▸ **Activity**: Your reply should reproduce each entry exactly and contain no pictures.

Input data Start Marker

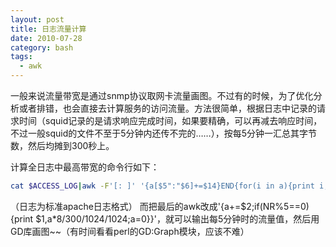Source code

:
 ```yaml
---
layout: post
title: 日志流量计算
date: 2010-07-28
category: bash
tags:
  - awk
---
```


一般来说流量带宽是通过snmp协议取网卡流量画图。不过有的时候，为了优化分析或者排错，也会直接去计算服务的访问流量。方法很简单，根据日志中记录的请求时间（squid记录的是请求响应完成时间，如果要精确，可以再减去响应时间，不过一般squid的文件不至于5分钟内还传不完的……），按每5分钟一汇总其字节数，然后均摊到300秒上。

计算全日志中最高带宽的命令行如下：

```bash
cat $ACCESS_LOG|awk -F'[: ]' '{a[$5":"$6]+=$14}END{for(i in a){print i,a[i]}}'|sort|awk '{a+=$2;if(NR%5==0){if(a>b){b=a;c=$1};a=0}}END{print c,b*8/300/1024/1024}'
```
（日志为标准apache日志格式）
而把最后的awk改成'{a+=$2;if(NR%5==0){print $1,a*8/300/1024/1024;a=0}}'，就可以输出每5分钟时的流量值，然后用GD库画图~~（有时间看看perl的GD:Graph模块，应该不难）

Input data End Marker

▸ **Result of this exercise**:
Source code

:
 ```yaml
---
layout: post
title: 日志流量计算
date: 2010-07-28
category: bash
tags:
  - awk
---
```


一般来说流量带宽是通过snmp协议取网卡流量画图。不过有的时候，为了优化分析或者排错，也会直接去计算服务的访问流量。方法很简单，根据日志中记录的请求时间（squid记录的是请求响应完成时间，如果要精确，可以再减去响应时间，不过一般squid的文件不至于5分钟内还传不完的……），按每5分钟一汇总其字节数，然后均摊到300秒上。

计算全日志中最高带宽的命令行如下：

```bash
cat $ACCESS_LOG|awk -F'[: ]' '{a[$5":"$6]+=$14}END{for(i in a){print i,a[i]}}'|sort|awk '{a+=$2;if(NR%5==0){if(a>b){b=a;c=$1};a=0}}END{print c,b*8/300/1024/1024}'
```
（日志为标准apache日志格式）
而把最后的awk改成'{a+=$2;if(NR%5==0){print $1,a*8/300/1024/1024;a=0}}'，就可以输出每5分钟时的流量值，然后用GD库画图~~（有时间看看perl的GD:Graph模块，应该不难）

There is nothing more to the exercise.